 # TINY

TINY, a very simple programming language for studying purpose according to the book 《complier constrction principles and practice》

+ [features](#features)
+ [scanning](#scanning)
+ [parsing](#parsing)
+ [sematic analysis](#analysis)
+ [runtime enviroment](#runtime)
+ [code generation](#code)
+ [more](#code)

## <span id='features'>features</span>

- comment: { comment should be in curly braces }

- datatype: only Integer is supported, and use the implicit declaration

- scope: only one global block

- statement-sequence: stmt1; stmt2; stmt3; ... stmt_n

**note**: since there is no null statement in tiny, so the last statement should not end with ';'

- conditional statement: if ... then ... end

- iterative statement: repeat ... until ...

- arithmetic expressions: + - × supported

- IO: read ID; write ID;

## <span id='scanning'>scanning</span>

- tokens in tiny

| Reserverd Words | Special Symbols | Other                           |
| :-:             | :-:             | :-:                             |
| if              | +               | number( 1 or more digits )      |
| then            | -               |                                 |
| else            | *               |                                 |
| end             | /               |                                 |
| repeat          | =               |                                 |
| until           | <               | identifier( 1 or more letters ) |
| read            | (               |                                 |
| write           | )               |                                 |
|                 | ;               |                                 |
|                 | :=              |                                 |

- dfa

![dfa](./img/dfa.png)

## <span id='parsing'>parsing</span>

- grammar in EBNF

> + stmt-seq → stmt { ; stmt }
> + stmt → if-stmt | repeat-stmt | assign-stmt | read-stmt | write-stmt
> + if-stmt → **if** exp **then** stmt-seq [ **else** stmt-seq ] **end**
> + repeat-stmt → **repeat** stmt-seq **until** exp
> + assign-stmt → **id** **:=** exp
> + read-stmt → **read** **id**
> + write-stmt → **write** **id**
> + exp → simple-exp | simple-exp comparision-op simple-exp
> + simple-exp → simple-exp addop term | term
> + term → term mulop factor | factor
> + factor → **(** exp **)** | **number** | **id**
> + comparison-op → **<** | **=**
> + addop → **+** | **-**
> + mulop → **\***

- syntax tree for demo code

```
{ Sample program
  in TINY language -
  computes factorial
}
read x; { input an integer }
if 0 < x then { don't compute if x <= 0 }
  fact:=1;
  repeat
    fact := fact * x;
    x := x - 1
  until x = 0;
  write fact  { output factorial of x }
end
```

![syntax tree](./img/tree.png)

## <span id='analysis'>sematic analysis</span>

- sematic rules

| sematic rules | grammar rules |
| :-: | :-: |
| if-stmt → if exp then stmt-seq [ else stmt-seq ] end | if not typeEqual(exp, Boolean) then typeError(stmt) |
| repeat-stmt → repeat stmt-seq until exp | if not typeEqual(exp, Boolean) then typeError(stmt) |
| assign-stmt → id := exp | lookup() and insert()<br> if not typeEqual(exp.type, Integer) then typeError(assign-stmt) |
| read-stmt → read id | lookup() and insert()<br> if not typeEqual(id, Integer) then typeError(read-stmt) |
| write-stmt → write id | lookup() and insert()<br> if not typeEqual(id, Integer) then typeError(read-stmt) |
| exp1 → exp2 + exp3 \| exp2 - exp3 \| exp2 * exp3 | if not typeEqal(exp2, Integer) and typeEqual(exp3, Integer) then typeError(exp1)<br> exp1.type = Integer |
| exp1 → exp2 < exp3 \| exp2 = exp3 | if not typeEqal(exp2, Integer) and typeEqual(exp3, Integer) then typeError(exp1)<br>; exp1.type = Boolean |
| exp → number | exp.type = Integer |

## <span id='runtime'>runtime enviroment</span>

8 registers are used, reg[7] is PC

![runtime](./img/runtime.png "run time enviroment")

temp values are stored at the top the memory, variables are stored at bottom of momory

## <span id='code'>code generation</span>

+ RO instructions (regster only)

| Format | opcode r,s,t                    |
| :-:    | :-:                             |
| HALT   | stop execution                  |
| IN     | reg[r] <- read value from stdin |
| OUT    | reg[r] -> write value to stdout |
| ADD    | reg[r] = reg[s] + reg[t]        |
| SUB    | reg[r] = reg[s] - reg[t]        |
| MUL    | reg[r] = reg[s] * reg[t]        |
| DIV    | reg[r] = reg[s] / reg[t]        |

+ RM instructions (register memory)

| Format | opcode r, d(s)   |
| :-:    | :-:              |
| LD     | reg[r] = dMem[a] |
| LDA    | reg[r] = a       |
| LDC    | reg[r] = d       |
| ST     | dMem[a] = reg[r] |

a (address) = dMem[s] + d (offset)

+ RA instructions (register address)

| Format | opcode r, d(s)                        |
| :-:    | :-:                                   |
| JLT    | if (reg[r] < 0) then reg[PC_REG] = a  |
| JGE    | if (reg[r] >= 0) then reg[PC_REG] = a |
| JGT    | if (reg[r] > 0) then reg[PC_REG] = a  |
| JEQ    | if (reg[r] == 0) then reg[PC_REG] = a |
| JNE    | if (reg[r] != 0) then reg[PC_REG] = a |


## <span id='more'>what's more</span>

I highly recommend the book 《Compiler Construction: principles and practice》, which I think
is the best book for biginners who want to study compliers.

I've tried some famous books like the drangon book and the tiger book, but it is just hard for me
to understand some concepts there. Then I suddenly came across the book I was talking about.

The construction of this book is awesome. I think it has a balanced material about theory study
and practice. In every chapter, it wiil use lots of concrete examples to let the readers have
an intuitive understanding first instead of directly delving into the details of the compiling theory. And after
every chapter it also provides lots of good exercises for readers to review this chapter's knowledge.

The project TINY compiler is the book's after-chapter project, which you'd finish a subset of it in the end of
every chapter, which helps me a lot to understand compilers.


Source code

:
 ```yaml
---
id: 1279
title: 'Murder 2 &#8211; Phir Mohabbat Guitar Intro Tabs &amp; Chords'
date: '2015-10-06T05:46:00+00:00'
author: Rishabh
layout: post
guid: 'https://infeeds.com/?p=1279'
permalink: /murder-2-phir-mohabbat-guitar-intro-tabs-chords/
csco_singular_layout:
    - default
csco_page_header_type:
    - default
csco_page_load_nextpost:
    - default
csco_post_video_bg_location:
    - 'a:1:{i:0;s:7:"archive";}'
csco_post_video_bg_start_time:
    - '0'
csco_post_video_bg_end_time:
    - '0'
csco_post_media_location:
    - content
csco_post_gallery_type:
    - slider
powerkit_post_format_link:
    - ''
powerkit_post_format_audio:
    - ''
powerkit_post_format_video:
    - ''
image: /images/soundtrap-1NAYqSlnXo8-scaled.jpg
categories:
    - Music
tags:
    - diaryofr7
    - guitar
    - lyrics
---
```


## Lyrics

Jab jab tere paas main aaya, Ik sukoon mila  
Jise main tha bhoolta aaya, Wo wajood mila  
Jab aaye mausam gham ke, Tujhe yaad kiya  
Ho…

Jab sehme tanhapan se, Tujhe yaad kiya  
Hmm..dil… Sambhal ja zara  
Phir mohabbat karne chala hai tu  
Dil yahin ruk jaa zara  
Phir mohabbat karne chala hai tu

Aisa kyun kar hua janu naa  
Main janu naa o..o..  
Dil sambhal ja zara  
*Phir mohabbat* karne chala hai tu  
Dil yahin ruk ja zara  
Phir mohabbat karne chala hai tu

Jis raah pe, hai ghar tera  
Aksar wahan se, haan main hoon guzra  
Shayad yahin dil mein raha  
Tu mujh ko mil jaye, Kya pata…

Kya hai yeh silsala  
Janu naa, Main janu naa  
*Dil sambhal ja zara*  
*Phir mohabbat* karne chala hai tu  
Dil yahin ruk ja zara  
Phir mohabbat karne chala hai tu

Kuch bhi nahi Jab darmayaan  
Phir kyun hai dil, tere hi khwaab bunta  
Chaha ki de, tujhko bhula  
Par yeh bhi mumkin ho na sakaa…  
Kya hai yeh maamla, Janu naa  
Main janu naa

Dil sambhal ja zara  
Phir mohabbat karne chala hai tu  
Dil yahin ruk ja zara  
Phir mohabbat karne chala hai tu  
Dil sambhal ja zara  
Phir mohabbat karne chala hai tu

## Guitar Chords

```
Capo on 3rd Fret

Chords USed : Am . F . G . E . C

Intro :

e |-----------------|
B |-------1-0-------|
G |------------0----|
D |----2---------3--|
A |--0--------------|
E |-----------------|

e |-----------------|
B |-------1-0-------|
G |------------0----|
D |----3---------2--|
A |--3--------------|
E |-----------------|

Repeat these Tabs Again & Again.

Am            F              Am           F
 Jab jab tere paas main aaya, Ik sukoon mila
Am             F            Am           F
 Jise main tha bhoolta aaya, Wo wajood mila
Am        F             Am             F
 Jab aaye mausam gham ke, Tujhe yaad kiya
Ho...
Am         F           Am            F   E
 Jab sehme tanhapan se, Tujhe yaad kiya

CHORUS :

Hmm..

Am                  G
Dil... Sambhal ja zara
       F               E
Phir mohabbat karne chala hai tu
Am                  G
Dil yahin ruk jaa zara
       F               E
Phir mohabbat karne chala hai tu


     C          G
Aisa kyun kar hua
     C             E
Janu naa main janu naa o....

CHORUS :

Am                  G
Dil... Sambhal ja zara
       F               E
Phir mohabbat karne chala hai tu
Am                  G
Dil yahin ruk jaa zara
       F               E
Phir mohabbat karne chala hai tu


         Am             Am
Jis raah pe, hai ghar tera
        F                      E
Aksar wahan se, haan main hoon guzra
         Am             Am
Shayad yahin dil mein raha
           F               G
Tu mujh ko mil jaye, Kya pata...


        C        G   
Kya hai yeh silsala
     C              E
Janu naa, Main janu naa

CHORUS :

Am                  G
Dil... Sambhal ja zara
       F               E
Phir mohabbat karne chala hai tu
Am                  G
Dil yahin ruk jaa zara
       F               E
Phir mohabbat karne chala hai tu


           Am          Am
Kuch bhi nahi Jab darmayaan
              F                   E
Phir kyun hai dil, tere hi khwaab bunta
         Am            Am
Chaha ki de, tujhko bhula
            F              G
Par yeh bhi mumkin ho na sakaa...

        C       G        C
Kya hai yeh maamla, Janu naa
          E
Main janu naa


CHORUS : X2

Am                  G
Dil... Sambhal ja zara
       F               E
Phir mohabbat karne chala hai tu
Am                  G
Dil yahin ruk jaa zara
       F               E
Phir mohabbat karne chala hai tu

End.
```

» **Try it**
The reply should hold only the lines of the listing above starting at the line containing "(reg[r] != 0) then reg[PC_REG] = a |" and ending at the line containing "The project TINY", exactly as written.

» **Your solution**
| JNE    | if (reg[r] != 0) then reg[PC_REG] = a |


## <span id='more'>what's more</span>

I highly recommend the book 《Compiler Construction: principles and practice》, which I think
is the best book for biginners who want to study compliers.

I've tried some famous books like the drangon book and the tiger book, but it is just hard for me
to understand some concepts there. Then I suddenly came across the book I was talking about.

The construction of this book is awesome. I think it has a balanced material about theory study
and practice. In every chapter, it wiil use lots of concrete examples to let the readers have
an intuitive understanding first instead of directly delving into the details of the compiling theory. And after
every chapter it also provides lots of good exercises for readers to review this chapter's knowledge.

The project TINY compiler is the book's after-chapter project, which you'd finish a subset of it in the end of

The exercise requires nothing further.